|Singapore Table of Contents
During the 1970s and 1980s, economic development and industrial growth reduced poverty and income inequity and accelerated upward social mobility. Those with educational qualifications, command of English, and high-level technical or professional skills profited the most from the process.
In the late 1980s, the major indices of social stratification were education level, citizenship status, sector of the economy where employed, and number of employed persons in the household. Residents were sharply differentiated by the amount of education they had completed. In 1980 about 44 percent of the population aged 25 and above had no educational qualifications, 38 percent had completed primary school, 15 percent secondary school, and only 3.4 percent higher education.

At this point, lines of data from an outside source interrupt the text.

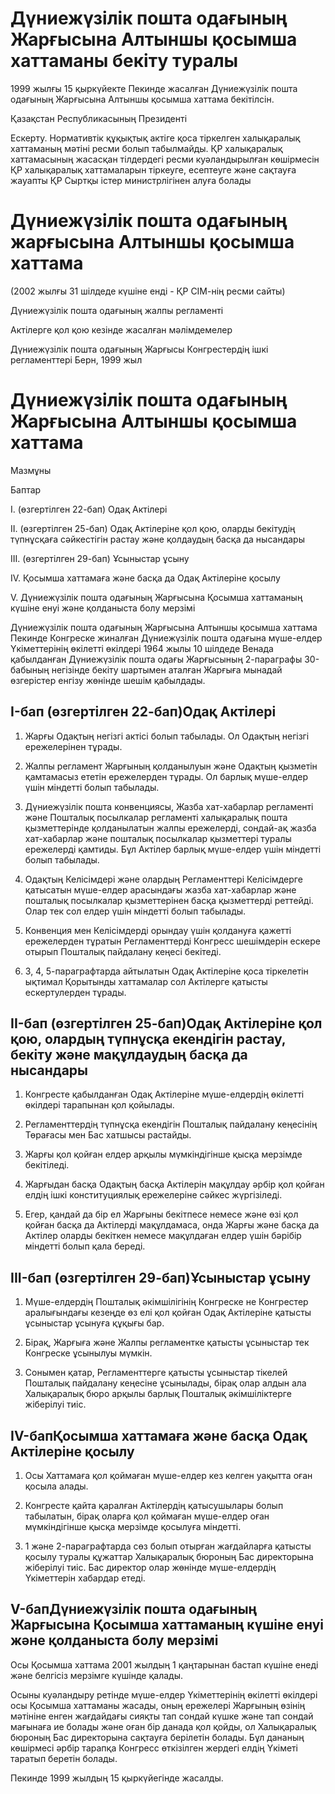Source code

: # Дүниежүзілік пошта одағының Жарғысына Алтыншы қосымша хаттаманы бекіту туралы

1999 жылғы 15 қыркүйекте Пекинде жасалған Дүниежүзілік пошта одағының Жарғысына Алтыншы қосымша хаттама бекітілсін.

Қазақстан Республикасының Президенті

Ескерту. Нормативтік құқықтық актіге қоса тіркелген халықаралық хаттаманың мәтіні ресми болып табылмайды. ҚР халықаралық хаттамасының жасасқан тілдердегі ресми куәландырылған көшірмесін ҚР халықаралық хаттамаларын тіркеуге, есептеуге және сақтауға жауапты ҚР Сыртқы істер министрлігінен алуға болады

# Дүниежүзілік пошта одағының жарғысына Алтыншы қосымша хаттама

(2002 жылғы 31 шілдеде күшіне енді - ҚР СІМ-нің ресми сайты)

Дүниежүзілік пошта одағының жалпы регламенті

Актілерге қол қою кезінде жасалған мәлімдемелер

Дүниежүзілік пошта одағының Жарғысы Конгрестердің ішкі регламенттері Берн, 1999 жыл

# Дүниежүзiлiк пошта одағының Жарғысына Алтыншы қосымша хаттама

Мазмұны

Баптар

I. (өзгертілген 22-бап)                  Одақ Актілері

II. (өзгертілген 25-бап) Одақ Актілеріне қол қою, оларды бекітудің түпнұсқаға сәйкестігін растау және                                           қолдаудың басқа да нысандары

III. (өзгертілген 29-бап) Ұсыныстар ұсыну

IV. Қосымша хаттамаға және басқа да Одақ Актілеріне қосылу

V. Дүниежүзілік пошта одағының Жарғысына Қосымша хаттаманың күшіне енуі және қолданыста болу мерзімі

Дүниежүзiлiк пошта одағының Жарғысына Алтыншы қосымша хаттама Пекинде Конгреске жиналған Дүниежүзілiк пошта одағына мүше-елдер Yкiметтерiнiң өкiлеттi өкiлдерi 1964 жылы 10 шiлдеде Венада қабылданған Дүниежүзiлiк пошта одағы Жарғысының 2-параграфы 30-бабының негiзiнде бекiту шартымен аталған Жарғыға мынадай өзгерiстер енгiзу жөнiнде шешiм қабылдады.

## I-бап (өзгертiлген 22-бап)Одақ Актiлерi

1. Жарғы Одақтың негiзгi актiсi болып табылады. Ол Одақтың негiзгi ережелерiнен тұрады.

2. Жалпы регламент Жарғының қолданылуын және Одақтың қызметiн қамтамасыз ететiн ережелерден тұрады. Ол барлық мүше-елдер үшiн мiндеттi болып табылады.

3. Дүниежүзiлiк пошта конвенциясы, Жазба хат-хабарлар регламентi және Пошталық посылкалар регламентi халықаралық пошта қызметтерiнде қолданылатын жалпы ережелердi, сондай-ақ жазба хат-хабарлар және пошталық посылкалар қызметтерi туралы ережелердi қамтиды. Бұл Актiлер барлық мүше-елдер үшiн мiндетті болып табылады.

4. Одақтың Келiсiмдерi және олардың Регламенттері Келісiмдерге қатысатын мүше-елдер арасындағы жазба хат-хабарлар және пошталық посылкалар қызметтерiнен басқа қызметтердi реттейдi. Олар тек сол елдер үшiн мiндеттi болып табылады.

5. Конвенция мен Келiсiмдердi орындау үшiн қолдануға қажеттi ережелерден тұратын Регламенттерді Конгресс шешiмдерiн ескере отырып Пошталық пайдалану кеңесi бекiтедi.

6. 3, 4, 5-параграфтарда айтылатын Одақ Актiлерiне қоса тiркелетiн ықтимал Қорытынды хаттамалар сол Актiлерге қатысты ескертулерден тұрады.

## II-бап (өзгертілген 25-бап)Одақ Актiлерiне қол қою, олардың түпнұсқа екендiгiн растау, бекіту және мақұлдаудың басқа да нысандары

1. Конгресте қабылданған Одақ Актiлерiне мүше-елдердің өкiлеттi өкiлдерi тарапынан қол қойылады.

2. Регламенттердiң түпнұсқа екендiгiн Пошталық пайдалану кеңесiнiң Төрағасы мен Бас хатшысы растайды.

3. Жарғы қол қойған елдер арқылы мүмкiндiгiнше қысқа мерзiмде бекiтiледi.

4. Жарғыдан басқа Одақтың басқа Актiлерiн мақұлдау әрбiр қол қойған елдiң iшкi конституциялық ережелерiне сәйкес жүргiзiледi.

5. Егер, қандай да бiр ел Жарғыны бекiтпесе немесе және өзi қол қойған басқа да Актiлердi мақұлдамаса, онда Жарғы және басқа да Актiлер оларды бекiткен немесе мақұлдаған елдер үшiн бәрiбiр мiндеттi болып қала бередi.

## III-бап (өзгертiлген 29-бап)Ұсыныстар ұсыну

1. Мүше-елдердiң Пошталық әкiмшiлiгiнiң Конгреске не Конгрестер аралығындағы кезеңде өз елi қол қойған Одақ Актiлерiне қатысты ұсыныстар ұсынуға құқығы бар.

2. Бiрақ, Жарғыға және Жалпы регламентке қатысты ұсыныстар тек Конгреске ұсынылуы мүмкiн.

3. Сонымен қатар, Регламенттерге қатысты ұсыныстар тiкелей Пошталық пайдалану кеңесiне ұсынылады, бiрақ олар алдын ала Халықаралық бюро арқылы барлық Пошталық әкiмшiлiктерге жiберiлуi тиiс.

## IV-бапҚосымша хаттамаға және басқа Одақ Актiлерiне қосылу

1. Осы Хаттамаға қол қоймаған мүше-елдер кез келген уақытта оған қосыла алады.

2. Конгресте қайта қаралған Актілердiң қатысушылары болып табылатын, бiрақ оларға қол қоймаған мүше-елдер оған мүмкiндiгiнше қысқа мерзiмде қосылуға мiндеттi.

3. 1 және 2-параграфтарда сөз болып отырған жағдайларға қатысты қосылу туралы құжаттар Халықаралық бюроның Бас директорына жiберiлуi тиiс. Бас директор олар жөнiнде мүше-елдердiң Үкiметтерін хабардар етедi.

## V-бапДүниежүзiлік пошта одағының Жарғысына Қосымша хаттаманың күшіне енуi және қолданыста болу мерзiмі

Осы Қосымша хаттама 2001 жылдың 1 қаңтарынан бастап күшiне енедi және белгiсiз мерзiмге күшiнде қалады.

Осыны куәландыру ретiнде мүше-елдер Үкiметтерiнiң өкiлеттi өкiлдерi осы Қосымша хаттаманы жасады, оның ережелерi Жарғының өзiнiң мәтiнiне енген жағдайдағы сияқты тап сондай күшке және тап сондай мағынаға ие болады және оған бiр данада қол қойды, ол Халықаралық бюроның Бас директорына сақтауға берiлетiн болады. Бұл дананың көшiрмесi әрбiр тарапқа Конгресс өткiзiлген жердегi елдiң Yкіметi таратып беретiн болады.

Пекинде 1999 жылдың 15 қыркүйегiнде жасалды.

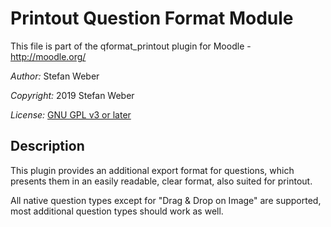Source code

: Printout Question Format Module
===================

This file is part of the qformat_printout plugin for Moodle - <http://moodle.org/>

*Author:*    Stefan Weber

*Copyright:* 2019 Stefan Weber

*License:*   [GNU GPL v3 or later](http://www.gnu.org/copyleft/gpl.html)


Description
-----------

This plugin provides an additional export format for questions, which presents them in an easily readable, 
clear format, also suited for printout. 

All native question types except for "Drag & Drop on Image" are supported, most additional question types should work as well.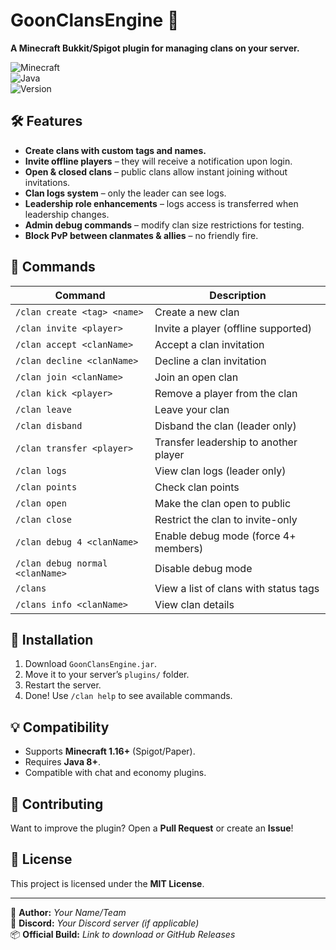 # GoonClansEngine 🏰  
**A Minecraft Bukkit/Spigot plugin for managing clans on your server.**  

![Minecraft](https://img.shields.io/badge/Minecraft-1.16%2B-brightgreen)  
![Java](https://img.shields.io/badge/Java-8%2B-blue)  
![Version](https://img.shields.io/badge/Version-0.9.3-yellow)  

## 🛠 **Features**  
- **Create clans with custom tags and names.**  
- **Invite offline players** – they will receive a notification upon login.  
- **Open & closed clans** – public clans allow instant joining without invitations.  
- **Clan logs system** – only the leader can see logs.  
- **Leadership role enhancements** – logs access is transferred when leadership changes.  
- **Admin debug commands** – modify clan size restrictions for testing.  
- **Block PvP between clanmates & allies** – no friendly fire.  

## 📜 **Commands**  
| Command | Description |  
|---------|------------|  
| `/clan create <tag> <name>` | Create a new clan |  
| `/clan invite <player>` | Invite a player (offline supported) |  
| `/clan accept <clanName>` | Accept a clan invitation |  
| `/clan decline <clanName>` | Decline a clan invitation |  
| `/clan join <clanName>` | Join an open clan |  
| `/clan kick <player>` | Remove a player from the clan |  
| `/clan leave` | Leave your clan |  
| `/clan disband` | Disband the clan (leader only) |  
| `/clan transfer <player>` | Transfer leadership to another player |  
| `/clan logs` | View clan logs (leader only) |  
| `/clan points` | Check clan points |  
| `/clan open` | Make the clan open to public |  
| `/clan close` | Restrict the clan to invite-only |  
| `/clan debug 4 <clanName>` | Enable debug mode (force 4+ members) |  
| `/clan debug normal <clanName>` | Disable debug mode |  
| `/clans` | View a list of clans with status tags |  
| `/clans info <clanName>` | View clan details |  

## 🚀 **Installation**  
1. Download `GoonClansEngine.jar`.  
2. Move it to your server’s `plugins/` folder.  
3. Restart the server.  
4. Done! Use `/clan help` to see available commands.  

## 💡 **Compatibility**  
- Supports **Minecraft 1.16+** (Spigot/Paper).  
- Requires **Java 8+**.  
- Compatible with chat and economy plugins.  

## 🤝 **Contributing**  
Want to improve the plugin? Open a **Pull Request** or create an **Issue**!  

## 📜 **License**  
This project is licensed under the **MIT License**.  

---  
🔗 **Author:** _Your Name/Team_  
📌 **Discord:** _Your Discord server (if applicable)_  
📦 **Official Build:** _Link to download or GitHub Releases_
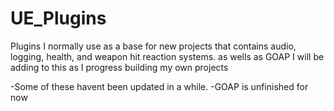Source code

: # UE_Plugins
Plugins I normally use as a base for new projects that contains audio, logging, health, and weapon hit reaction systems. as wells as GOAP I will be adding to this as I progress building my own projects 


-Some of these havent been updated in a while.
-GOAP is unfinished for now 
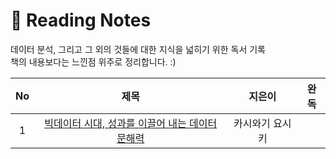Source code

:# 📖 Reading Notes
데이터 분석, 그리고 그 외의 것들에 대한 지식을 넓히기 위한 독서 기록  
책의 내용보다는 느낀점 위주로 정리합니다. :)

|No   | 제목                | 지은이          |완독|
|:---:|:-------------------:|:-----------:|:----------:|
|1  | [빅데이터 시대, 성과를 이끌어 내는 데이터 문해력]()  | 카시와기 요시키 | |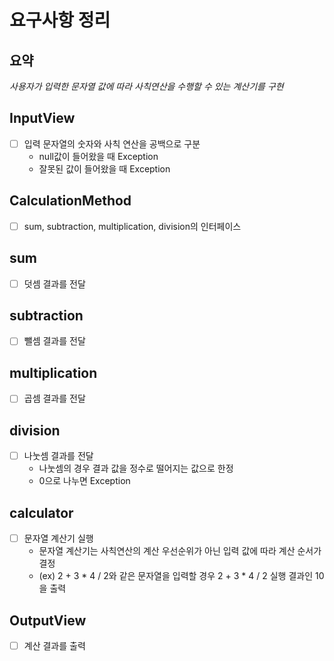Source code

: # 요구사항 정리
## 요약
*사용자가 입력한 문자열 값에 따라 사칙연산을 수행할 수 있는 계산기를 구현*

## InputView
- [ ] 입력 문자열의 숫자와 사칙 연산을 공백으로 구분
    - null값이 들어왔을 때 Exception
    - 잘못된 값이 들어왔을 때 Exception

## CalculationMethod
- [ ] sum, subtraction, multiplication, division의 인터페이스

## sum
- [ ] 덧셈 결과를 전달

## subtraction
- [ ] 뺄셈 결과를 전달

## multiplication
- [ ] 곱셈 결과를 전달

## division
- [ ] 나눗셈 결과를 전달
    - 나눗셈의 경우 결과 값을 정수로 떨어지는 값으로 한정
    - 0으로 나누면 Exception

## calculator
- [ ] 문자열 계산기 실행
  - 문자열 계산기는 사칙연산의 계산 우선순위가 아닌 입력 값에 따라 계산 순서가 결정
  - (ex) 2 + 3 * 4 / 2와 같은 문자열을 입력할 경우 2 + 3 * 4 / 2 실행 결과인 10을 출력

## OutputView
- [ ] 계산 결과를 출력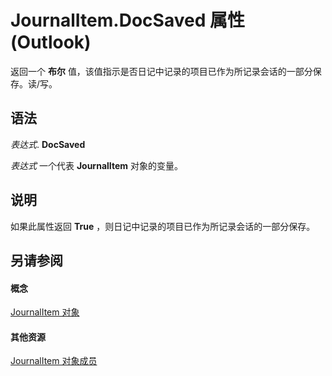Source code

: 
# JournalItem.DocSaved 属性 (Outlook)

返回一个 **布尔** 值，该值指示是否日记中记录的项目已作为所记录会话的一部分保存。读/写。


## 语法

 _表达式_. **DocSaved**

 _表达式_ 一个代表 **JournalItem** 对象的变量。


## 说明

如果此属性返回 **True** ，则日记中记录的项目已作为所记录会话的一部分保存。


## 另请参阅


#### 概念


[JournalItem 对象](6e850295-39f9-47b8-e866-9622e9958c69.md)
#### 其他资源


[JournalItem 对象成员](13a0cd10-44bc-a167-c613-93985f698d95.md)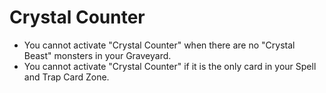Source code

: # Crystal Counter

*   You cannot activate "Crystal Counter" when there are no "Crystal Beast" monsters in your Graveyard.
*   You cannot activate "Crystal Counter" if it is the only card in your Spell and Trap Card Zone.

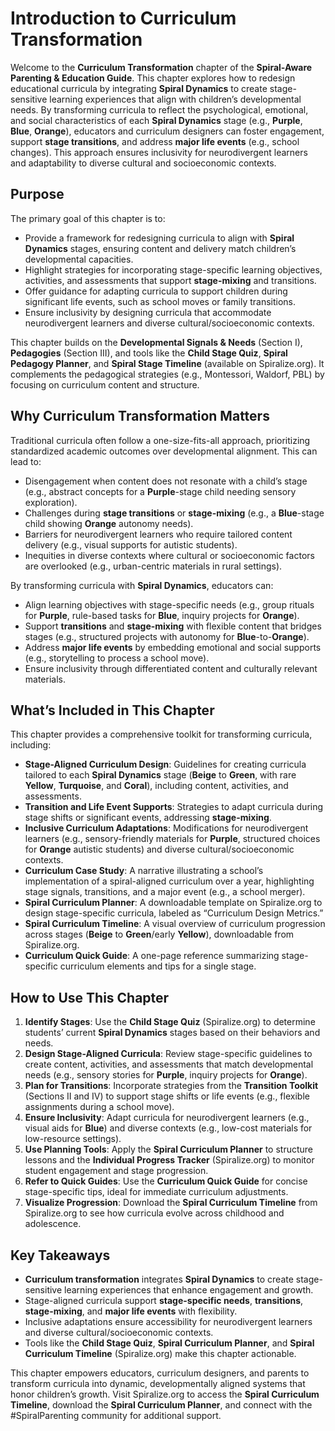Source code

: # Introduction to Curriculum Transformation

Welcome to the **Curriculum Transformation** chapter of the **Spiral-Aware Parenting & Education Guide**. This chapter explores how to redesign educational curricula by integrating **Spiral Dynamics** to create stage-sensitive learning experiences that align with children’s developmental needs. By transforming curricula to reflect the psychological, emotional, and social characteristics of each **Spiral Dynamics** stage (e.g., **Purple**, **Blue**, **Orange**), educators and curriculum designers can foster engagement, support **stage transitions**, and address **major life events** (e.g., school changes). This approach ensures inclusivity for neurodivergent learners and adaptability to diverse cultural and socioeconomic contexts.

## Purpose

The primary goal of this chapter is to:
- Provide a framework for redesigning curricula to align with **Spiral Dynamics** stages, ensuring content and delivery match children’s developmental capacities.
- Highlight strategies for incorporating stage-specific learning objectives, activities, and assessments that support **stage-mixing** and transitions.
- Offer guidance for adapting curricula to support children during significant life events, such as school moves or family transitions.
- Ensure inclusivity by designing curricula that accommodate neurodivergent learners and diverse cultural/socioeconomic contexts.

This chapter builds on the **Developmental Signals & Needs** (Section I), **Pedagogies** (Section III), and tools like the **Child Stage Quiz**, **Spiral Pedagogy Planner**, and **Spiral Stage Timeline** (available on Spiralize.org). It complements the pedagogical strategies (e.g., Montessori, Waldorf, PBL) by focusing on curriculum content and structure.

## Why Curriculum Transformation Matters

Traditional curricula often follow a one-size-fits-all approach, prioritizing standardized academic outcomes over developmental alignment. This can lead to:
- Disengagement when content does not resonate with a child’s stage (e.g., abstract concepts for a **Purple**-stage child needing sensory exploration).
- Challenges during **stage transitions** or **stage-mixing** (e.g., a **Blue**-stage child showing **Orange** autonomy needs).
- Barriers for neurodivergent learners who require tailored content delivery (e.g., visual supports for autistic students).
- Inequities in diverse contexts where cultural or socioeconomic factors are overlooked (e.g., urban-centric materials in rural settings).

By transforming curricula with **Spiral Dynamics**, educators can:
- Align learning objectives with stage-specific needs (e.g., group rituals for **Purple**, rule-based tasks for **Blue**, inquiry projects for **Orange**).
- Support **transitions** and **stage-mixing** with flexible content that bridges stages (e.g., structured projects with autonomy for **Blue**-to-**Orange**).
- Address **major life events** by embedding emotional and social supports (e.g., storytelling to process a school move).
- Ensure inclusivity through differentiated content and culturally relevant materials.

## What’s Included in This Chapter

This chapter provides a comprehensive toolkit for transforming curricula, including:
- **Stage-Aligned Curriculum Design**: Guidelines for creating curricula tailored to each **Spiral Dynamics** stage (**Beige** to **Green**, with rare **Yellow**, **Turquoise**, and **Coral**), including content, activities, and assessments.
- **Transition and Life Event Supports**: Strategies to adapt curricula during stage shifts or significant events, addressing **stage-mixing**.
- **Inclusive Curriculum Adaptations**: Modifications for neurodivergent learners (e.g., sensory-friendly materials for **Purple**, structured choices for **Orange** autistic students) and diverse cultural/socioeconomic contexts.
- **Curriculum Case Study**: A narrative illustrating a school’s implementation of a spiral-aligned curriculum over a year, highlighting stage signals, transitions, and a major event (e.g., a school merger).
- **Spiral Curriculum Planner**: A downloadable template on Spiralize.org to design stage-specific curricula, labeled as “Curriculum Design Metrics.”
- **Spiral Curriculum Timeline**: A visual overview of curriculum progression across stages (**Beige** to **Green**/early **Yellow**), downloadable from Spiralize.org.
- **Curriculum Quick Guide**: A one-page reference summarizing stage-specific curriculum elements and tips for a single stage.

## How to Use This Chapter

1. **Identify Stages**: Use the **Child Stage Quiz** (Spiralize.org) to determine students’ current **Spiral Dynamics** stages based on their behaviors and needs.
2. **Design Stage-Aligned Curricula**: Review stage-specific guidelines to create content, activities, and assessments that match developmental needs (e.g., sensory stories for **Purple**, inquiry projects for **Orange**).
3. **Plan for Transitions**: Incorporate strategies from the **Transition Toolkit** (Sections II and IV) to support stage shifts or life events (e.g., flexible assignments during a school move).
4. **Ensure Inclusivity**: Adapt curricula for neurodivergent learners (e.g., visual aids for **Blue**) and diverse contexts (e.g., low-cost materials for low-resource settings).
5. **Use Planning Tools**: Apply the **Spiral Curriculum Planner** to structure lessons and the **Individual Progress Tracker** (Spiralize.org) to monitor student engagement and stage progression.
6. **Refer to Quick Guides**: Use the **Curriculum Quick Guide** for concise stage-specific tips, ideal for immediate curriculum adjustments.
7. **Visualize Progression**: Download the **Spiral Curriculum Timeline** from Spiralize.org to see how curricula evolve across childhood and adolescence.

## Key Takeaways
- **Curriculum transformation** integrates **Spiral Dynamics** to create stage-sensitive learning experiences that enhance engagement and growth.
- Stage-aligned curricula support **stage-specific needs**, **transitions**, **stage-mixing**, and **major life events** with flexibility.
- Inclusive adaptations ensure accessibility for neurodivergent learners and diverse cultural/socioeconomic contexts.
- Tools like the **Child Stage Quiz**, **Spiral Curriculum Planner**, and **Spiral Curriculum Timeline** (Spiralize.org) make this chapter actionable.

This chapter empowers educators, curriculum designers, and parents to transform curricula into dynamic, developmentally aligned systems that honor children’s growth. Visit Spiralize.org to access the **Spiral Curriculum Timeline**, download the **Spiral Curriculum Planner**, and connect with the #SpiralParenting community for additional support.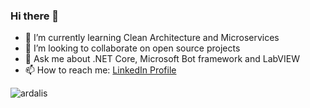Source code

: ### Hi there 👋
- 🌱 I’m currently learning Clean Architecture and Microservices
- 👯 I’m looking to collaborate on open source projects
- 💬 Ask me about .NET Core, Microsoft Bot framework and LabVIEW
- 📫 How to reach me: [LinkedIn Profile](linkedin.com/in/cesarmoralesonya)

<div>
  <img align="center" src="https://github-readme-stats.vercel.app/api?username=cesarmoralesonya&show_icons=true&theme=dark" alt="ardalis" />
<div/>
<br />

<!--
**cesarmoralesonya/cesarmoralesonya** is a ✨ _special_ ✨ repository because its `README.md` (this file) appears on your GitHub profile.

Here are some ideas to get you started:

- 🔭 I’m currently working on ...
- 🌱 I’m currently learning ...
- 👯 I’m looking to collaborate on ...
- 🤔 I’m looking for help with ...
- 💬 Ask me about ...
- 📫 How to reach me: ...
- 😄 Pronouns: ...
- ⚡ Fun fact: ...
-->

Those people born after 1970 were on average much better educated than previous generations, but throughout the 1990s the work force will contain many individuals with limited education. Wages correlated fairly closely with educational attainment, although education in English brought higher salaries than Chinese education. Many benefits, such as access to a Housing and Development Board apartment, were available only to Singapore citizens, and only citizens and permanent residents were enrolled in the Central Provident Fund. In 1985, a recession year when many foreign factory workers lost their jobs and residence permits, citizens made up 91 percent of the work force. Noncitizens were concentrated in the lower and in the highest wage levels, either as factory or service workers on short- term work permits, or as well-paid expatriate managers and professionals. Wages were relatively higher in government service and government-owned corporations and in the capital intensive and largely foreign-owned export-oriented manufacturing sector. They were lower in the service, retail, and less highly capitalized light industrial, craft, and commercial sector, which was dominated by small Chinese firms. Wages for unskilled and semiskilled factory work and for unskilled service jobs were relatively low. Those who held such jobs, often young women in their teens and early twenties, were not entirely self- supporting but parts of households in which several members worked at low-paying jobs. Families of the poorly educated and unskilled improved their standard of living between 1970 and 1990 in part because full employment made it possible to pool the wages of several family members.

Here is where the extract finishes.